Starting from the line that holds "2. 无穷解的条件：(下面三个条件是等价的)", print every line through the end of the records, first and last included.

[Records shown Boundary: Start]

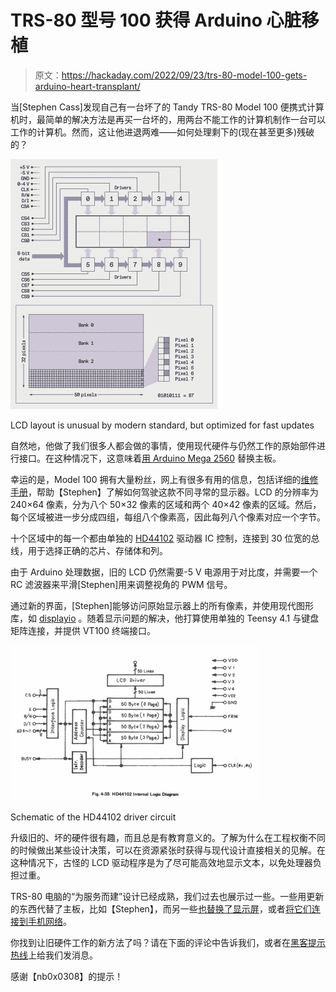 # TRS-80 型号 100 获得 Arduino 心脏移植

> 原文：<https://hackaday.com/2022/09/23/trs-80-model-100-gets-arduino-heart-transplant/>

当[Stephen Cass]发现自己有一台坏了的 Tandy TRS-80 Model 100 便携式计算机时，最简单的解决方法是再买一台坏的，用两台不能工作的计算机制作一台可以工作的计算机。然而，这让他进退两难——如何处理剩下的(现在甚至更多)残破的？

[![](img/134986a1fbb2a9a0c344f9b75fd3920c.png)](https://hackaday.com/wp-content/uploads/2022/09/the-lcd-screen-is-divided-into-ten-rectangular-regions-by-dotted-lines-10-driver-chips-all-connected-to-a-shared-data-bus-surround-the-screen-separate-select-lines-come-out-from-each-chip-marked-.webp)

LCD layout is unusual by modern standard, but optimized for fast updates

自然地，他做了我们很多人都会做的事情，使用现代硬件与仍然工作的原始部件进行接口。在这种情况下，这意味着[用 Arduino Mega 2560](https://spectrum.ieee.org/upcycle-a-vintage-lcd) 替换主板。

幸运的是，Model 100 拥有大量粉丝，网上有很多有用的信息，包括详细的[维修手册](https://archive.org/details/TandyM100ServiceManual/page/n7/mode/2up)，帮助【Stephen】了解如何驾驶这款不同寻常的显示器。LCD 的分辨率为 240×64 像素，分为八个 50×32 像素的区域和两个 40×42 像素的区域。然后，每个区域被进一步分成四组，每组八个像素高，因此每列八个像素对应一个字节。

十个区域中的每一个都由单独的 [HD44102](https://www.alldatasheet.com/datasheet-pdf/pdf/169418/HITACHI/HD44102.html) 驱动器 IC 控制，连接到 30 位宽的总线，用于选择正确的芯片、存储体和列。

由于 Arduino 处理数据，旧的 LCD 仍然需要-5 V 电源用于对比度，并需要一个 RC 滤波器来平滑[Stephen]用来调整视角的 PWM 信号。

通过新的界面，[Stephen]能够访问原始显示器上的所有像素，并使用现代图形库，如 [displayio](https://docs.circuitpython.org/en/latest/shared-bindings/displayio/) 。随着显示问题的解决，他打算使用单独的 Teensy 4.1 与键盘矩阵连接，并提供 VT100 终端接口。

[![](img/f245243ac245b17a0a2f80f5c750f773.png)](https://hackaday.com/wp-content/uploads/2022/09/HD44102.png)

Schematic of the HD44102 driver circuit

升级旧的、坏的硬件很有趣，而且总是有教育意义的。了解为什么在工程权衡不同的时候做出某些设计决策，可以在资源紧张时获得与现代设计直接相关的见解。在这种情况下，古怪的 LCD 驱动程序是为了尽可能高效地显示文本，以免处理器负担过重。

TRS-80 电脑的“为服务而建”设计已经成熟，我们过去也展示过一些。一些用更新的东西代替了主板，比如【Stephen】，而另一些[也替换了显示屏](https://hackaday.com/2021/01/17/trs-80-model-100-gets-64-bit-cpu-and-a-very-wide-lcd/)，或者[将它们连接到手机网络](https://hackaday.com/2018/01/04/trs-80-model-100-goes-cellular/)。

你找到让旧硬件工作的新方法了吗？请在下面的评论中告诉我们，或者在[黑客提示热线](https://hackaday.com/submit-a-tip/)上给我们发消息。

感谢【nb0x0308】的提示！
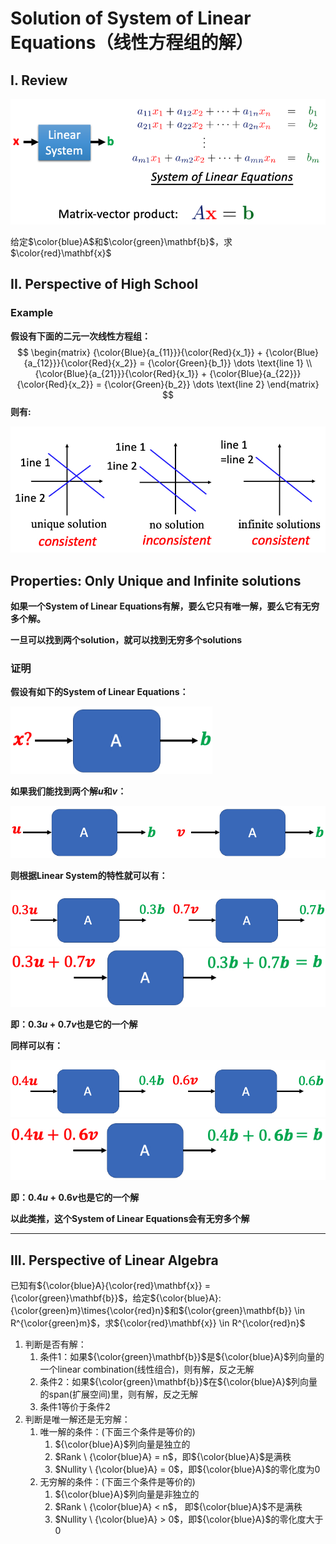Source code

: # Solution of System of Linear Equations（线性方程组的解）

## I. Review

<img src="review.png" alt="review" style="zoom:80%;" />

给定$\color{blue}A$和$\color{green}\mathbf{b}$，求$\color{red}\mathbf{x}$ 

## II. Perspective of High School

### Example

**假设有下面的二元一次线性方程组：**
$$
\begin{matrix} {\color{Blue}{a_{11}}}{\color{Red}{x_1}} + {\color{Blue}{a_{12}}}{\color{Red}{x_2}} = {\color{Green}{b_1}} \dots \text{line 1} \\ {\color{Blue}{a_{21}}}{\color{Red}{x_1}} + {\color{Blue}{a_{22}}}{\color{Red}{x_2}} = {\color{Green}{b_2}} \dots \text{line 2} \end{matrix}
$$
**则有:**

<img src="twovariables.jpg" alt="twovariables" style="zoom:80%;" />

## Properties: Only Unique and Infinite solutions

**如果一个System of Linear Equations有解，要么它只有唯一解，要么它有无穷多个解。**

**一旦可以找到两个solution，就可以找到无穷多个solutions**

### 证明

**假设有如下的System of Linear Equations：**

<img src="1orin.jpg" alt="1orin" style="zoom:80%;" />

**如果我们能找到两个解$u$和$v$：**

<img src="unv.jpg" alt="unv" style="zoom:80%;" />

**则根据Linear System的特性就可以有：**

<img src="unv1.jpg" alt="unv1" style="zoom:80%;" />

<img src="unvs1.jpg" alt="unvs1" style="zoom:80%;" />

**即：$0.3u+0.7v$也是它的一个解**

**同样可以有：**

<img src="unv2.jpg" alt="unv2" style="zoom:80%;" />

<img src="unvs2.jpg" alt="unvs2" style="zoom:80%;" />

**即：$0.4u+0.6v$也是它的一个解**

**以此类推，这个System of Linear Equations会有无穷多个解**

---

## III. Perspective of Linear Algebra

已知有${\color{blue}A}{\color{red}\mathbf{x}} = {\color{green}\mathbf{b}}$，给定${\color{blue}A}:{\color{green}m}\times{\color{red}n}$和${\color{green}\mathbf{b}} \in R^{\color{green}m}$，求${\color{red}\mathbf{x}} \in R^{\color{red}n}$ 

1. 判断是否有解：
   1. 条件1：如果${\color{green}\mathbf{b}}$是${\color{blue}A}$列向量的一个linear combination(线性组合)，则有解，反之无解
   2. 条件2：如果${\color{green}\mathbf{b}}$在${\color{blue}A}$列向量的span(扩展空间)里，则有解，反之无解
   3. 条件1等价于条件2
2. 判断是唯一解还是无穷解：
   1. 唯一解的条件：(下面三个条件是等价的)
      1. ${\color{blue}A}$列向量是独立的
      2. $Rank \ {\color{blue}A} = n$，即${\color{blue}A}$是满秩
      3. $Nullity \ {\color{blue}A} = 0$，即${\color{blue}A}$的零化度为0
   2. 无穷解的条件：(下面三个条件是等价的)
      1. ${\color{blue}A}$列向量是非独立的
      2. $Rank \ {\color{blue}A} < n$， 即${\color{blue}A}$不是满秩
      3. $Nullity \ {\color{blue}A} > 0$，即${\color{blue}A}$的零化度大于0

[Records shown Boundary: End]

> **Your response**:
   2. 无穷解的条件：(下面三个条件是等价的)
      1. ${\color{blue}A}$列向量是非独立的
      2. $Rank \ {\color{blue}A} < n$， 即${\color{blue}A}$不是满秩
      3. $Nullity \ {\color{blue}A} > 0$，即${\color{blue}A}$的零化度大于0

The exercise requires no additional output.